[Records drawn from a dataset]
------------------------------------------------------------

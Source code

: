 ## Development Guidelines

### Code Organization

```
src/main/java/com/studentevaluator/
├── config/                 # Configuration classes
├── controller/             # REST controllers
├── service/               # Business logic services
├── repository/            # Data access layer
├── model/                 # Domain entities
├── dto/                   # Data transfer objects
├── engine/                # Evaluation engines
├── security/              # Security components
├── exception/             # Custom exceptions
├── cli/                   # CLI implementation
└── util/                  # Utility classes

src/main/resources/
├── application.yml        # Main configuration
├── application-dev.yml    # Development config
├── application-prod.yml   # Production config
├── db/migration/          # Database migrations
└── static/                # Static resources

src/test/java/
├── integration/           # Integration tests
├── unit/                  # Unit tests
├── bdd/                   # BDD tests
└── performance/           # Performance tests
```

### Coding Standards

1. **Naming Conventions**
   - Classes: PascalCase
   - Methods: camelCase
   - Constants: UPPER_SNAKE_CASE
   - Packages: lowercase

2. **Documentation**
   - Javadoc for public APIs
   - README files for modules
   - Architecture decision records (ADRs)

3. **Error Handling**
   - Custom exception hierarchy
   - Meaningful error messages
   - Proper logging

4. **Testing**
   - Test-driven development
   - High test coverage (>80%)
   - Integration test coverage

------------------------------------------------------------

-- BRIEF --
Could you give again exactly the lines from the line containing "- Test-driven development" through the final line of the data above, and no others?

-- EXERCISE SOLUTION --
   - Test-driven development
   - High test coverage (>80%)
   - Integration test coverage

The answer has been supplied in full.